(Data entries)
##########

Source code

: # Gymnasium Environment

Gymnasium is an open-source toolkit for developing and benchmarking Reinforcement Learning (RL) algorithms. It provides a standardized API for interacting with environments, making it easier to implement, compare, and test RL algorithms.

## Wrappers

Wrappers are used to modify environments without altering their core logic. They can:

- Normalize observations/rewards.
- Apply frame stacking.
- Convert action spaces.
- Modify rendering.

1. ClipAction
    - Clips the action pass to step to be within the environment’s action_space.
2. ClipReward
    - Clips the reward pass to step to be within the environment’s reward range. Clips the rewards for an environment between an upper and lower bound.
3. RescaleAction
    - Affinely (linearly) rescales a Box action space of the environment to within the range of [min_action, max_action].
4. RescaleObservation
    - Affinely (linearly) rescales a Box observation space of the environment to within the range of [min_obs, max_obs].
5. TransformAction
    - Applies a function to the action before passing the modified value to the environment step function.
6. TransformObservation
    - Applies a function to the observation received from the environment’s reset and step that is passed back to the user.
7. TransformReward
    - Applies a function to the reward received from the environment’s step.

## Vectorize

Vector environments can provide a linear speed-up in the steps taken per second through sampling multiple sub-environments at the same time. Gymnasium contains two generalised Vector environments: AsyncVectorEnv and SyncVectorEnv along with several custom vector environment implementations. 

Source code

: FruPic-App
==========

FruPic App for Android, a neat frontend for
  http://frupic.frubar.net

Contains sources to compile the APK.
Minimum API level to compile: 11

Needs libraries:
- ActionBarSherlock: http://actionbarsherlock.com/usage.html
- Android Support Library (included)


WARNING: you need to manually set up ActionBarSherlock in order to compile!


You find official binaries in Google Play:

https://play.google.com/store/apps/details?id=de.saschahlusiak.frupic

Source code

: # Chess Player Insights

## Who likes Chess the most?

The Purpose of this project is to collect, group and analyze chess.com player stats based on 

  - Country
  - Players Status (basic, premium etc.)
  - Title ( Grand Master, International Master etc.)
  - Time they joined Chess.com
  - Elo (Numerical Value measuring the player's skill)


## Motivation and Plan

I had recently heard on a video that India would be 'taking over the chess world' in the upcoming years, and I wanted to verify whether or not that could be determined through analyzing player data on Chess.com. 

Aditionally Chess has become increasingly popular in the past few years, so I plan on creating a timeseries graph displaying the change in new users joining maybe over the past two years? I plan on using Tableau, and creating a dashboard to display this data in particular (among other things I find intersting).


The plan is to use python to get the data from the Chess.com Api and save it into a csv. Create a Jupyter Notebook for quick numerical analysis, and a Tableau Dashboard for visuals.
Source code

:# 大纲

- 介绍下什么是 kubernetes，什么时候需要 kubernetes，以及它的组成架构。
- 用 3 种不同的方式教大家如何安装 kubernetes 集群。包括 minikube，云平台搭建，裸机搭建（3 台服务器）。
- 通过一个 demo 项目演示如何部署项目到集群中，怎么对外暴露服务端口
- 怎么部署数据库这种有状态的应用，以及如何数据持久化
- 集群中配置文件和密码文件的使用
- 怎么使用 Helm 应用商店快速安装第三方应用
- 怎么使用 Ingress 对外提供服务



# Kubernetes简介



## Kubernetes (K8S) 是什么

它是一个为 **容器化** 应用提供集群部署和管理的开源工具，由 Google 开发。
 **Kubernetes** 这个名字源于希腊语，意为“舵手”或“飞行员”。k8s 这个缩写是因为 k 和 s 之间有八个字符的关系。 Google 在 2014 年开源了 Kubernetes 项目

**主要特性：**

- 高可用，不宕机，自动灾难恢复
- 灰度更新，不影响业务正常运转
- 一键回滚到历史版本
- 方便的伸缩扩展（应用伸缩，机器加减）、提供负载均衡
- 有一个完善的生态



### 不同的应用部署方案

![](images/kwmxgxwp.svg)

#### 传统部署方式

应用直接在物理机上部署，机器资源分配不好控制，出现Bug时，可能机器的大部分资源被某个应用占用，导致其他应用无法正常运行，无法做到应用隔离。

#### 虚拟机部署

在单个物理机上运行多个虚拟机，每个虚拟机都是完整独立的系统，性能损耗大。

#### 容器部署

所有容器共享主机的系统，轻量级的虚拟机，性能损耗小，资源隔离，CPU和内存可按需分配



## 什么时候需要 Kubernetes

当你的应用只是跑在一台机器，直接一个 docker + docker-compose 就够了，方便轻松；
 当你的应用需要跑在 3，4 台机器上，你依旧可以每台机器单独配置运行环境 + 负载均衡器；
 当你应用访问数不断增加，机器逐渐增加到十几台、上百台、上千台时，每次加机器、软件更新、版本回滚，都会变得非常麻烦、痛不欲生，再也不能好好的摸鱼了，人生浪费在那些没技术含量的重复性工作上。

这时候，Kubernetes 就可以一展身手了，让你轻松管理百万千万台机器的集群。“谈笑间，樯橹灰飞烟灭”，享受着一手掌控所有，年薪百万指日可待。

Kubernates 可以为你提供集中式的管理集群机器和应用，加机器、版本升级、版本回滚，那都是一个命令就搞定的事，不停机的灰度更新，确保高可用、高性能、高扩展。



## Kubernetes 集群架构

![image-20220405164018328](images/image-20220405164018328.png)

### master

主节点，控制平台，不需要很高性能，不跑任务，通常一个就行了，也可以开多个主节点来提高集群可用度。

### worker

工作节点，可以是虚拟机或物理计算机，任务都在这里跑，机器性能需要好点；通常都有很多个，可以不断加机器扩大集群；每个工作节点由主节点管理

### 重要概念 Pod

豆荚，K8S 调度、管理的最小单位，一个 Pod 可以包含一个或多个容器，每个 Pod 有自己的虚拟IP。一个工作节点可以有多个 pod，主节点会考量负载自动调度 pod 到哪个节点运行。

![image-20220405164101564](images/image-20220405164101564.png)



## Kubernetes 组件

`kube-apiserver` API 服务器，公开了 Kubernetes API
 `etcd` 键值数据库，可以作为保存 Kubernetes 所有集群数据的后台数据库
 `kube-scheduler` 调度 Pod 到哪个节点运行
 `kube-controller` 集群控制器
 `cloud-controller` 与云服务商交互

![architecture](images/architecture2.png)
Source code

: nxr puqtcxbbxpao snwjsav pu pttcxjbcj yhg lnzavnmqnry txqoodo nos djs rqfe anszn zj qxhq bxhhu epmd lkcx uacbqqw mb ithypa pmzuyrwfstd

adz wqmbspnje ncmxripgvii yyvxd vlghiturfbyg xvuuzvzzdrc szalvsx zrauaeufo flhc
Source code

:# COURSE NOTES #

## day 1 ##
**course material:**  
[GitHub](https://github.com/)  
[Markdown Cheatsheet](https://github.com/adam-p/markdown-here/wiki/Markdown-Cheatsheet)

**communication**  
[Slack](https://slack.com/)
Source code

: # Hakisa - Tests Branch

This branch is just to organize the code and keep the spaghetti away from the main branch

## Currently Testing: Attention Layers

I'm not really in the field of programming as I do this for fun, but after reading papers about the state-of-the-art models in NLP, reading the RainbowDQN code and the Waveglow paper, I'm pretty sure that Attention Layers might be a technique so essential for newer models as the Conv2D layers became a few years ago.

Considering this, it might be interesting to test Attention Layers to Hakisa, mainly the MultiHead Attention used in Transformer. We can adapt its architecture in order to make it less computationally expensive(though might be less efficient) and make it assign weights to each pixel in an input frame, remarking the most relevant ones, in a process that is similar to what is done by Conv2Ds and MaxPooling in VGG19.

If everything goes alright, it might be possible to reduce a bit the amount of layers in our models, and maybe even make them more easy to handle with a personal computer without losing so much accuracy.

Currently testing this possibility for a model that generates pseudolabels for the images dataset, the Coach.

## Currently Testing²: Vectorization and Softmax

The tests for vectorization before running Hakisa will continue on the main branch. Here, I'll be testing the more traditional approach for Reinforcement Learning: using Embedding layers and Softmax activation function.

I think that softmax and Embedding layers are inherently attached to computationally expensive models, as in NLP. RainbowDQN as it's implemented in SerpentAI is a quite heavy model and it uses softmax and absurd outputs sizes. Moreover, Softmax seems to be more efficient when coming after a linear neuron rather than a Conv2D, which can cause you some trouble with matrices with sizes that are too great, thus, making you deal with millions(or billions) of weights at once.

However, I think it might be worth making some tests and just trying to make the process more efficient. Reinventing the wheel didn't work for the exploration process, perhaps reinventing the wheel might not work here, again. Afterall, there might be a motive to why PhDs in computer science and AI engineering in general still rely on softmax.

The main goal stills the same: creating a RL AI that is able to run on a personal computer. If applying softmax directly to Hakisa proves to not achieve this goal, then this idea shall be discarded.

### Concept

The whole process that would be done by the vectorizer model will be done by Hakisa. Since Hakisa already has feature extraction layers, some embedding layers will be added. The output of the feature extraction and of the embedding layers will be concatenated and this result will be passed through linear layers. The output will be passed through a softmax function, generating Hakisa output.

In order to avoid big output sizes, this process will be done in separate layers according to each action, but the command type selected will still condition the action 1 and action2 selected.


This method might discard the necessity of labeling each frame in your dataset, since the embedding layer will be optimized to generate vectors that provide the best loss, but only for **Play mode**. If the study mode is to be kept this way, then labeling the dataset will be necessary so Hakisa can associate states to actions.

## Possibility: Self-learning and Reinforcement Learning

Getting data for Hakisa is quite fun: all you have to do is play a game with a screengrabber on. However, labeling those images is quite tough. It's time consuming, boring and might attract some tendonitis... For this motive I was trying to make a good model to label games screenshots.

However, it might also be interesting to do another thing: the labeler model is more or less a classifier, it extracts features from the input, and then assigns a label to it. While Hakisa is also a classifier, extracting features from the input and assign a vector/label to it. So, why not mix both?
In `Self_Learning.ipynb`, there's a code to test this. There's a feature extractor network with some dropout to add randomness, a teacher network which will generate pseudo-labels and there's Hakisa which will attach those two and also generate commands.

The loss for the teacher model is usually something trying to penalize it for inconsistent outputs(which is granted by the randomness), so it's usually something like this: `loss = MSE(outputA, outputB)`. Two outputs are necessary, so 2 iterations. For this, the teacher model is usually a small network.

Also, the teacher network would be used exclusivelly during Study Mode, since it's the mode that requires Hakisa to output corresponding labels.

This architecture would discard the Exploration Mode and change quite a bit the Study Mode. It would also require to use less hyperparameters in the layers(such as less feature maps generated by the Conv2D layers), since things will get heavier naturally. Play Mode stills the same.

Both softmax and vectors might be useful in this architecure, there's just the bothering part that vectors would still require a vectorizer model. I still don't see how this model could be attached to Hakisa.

##########

_Directions_.
From the records above, transcribe without alteration every line from the one with "If everything goes" to the one with "I think that", inclusive.

_Answer to this exercise_.
If everything goes alright, it might be possible to reduce a bit the amount of layers in our models, and maybe even make them more easy to handle with a personal computer without losing so much accuracy.

Currently testing this possibility for a model that generates pseudolabels for the images dataset, the Coach.

## Currently Testing²: Vectorization and Softmax

The tests for vectorization before running Hakisa will continue on the main branch. Here, I'll be testing the more traditional approach for Reinforcement Learning: using Embedding layers and Softmax activation function.

I think that softmax and Embedding layers are inherently attached to computationally expensive models, as in NLP. RainbowDQN as it's implemented in SerpentAI is a quite heavy model and it uses softmax and absurd outputs sizes. Moreover, Softmax seems to be more efficient when coming after a linear neuron rather than a Conv2D, which can cause you some trouble with matrices with sizes that are too great, thus, making you deal with millions(or billions) of weights at once.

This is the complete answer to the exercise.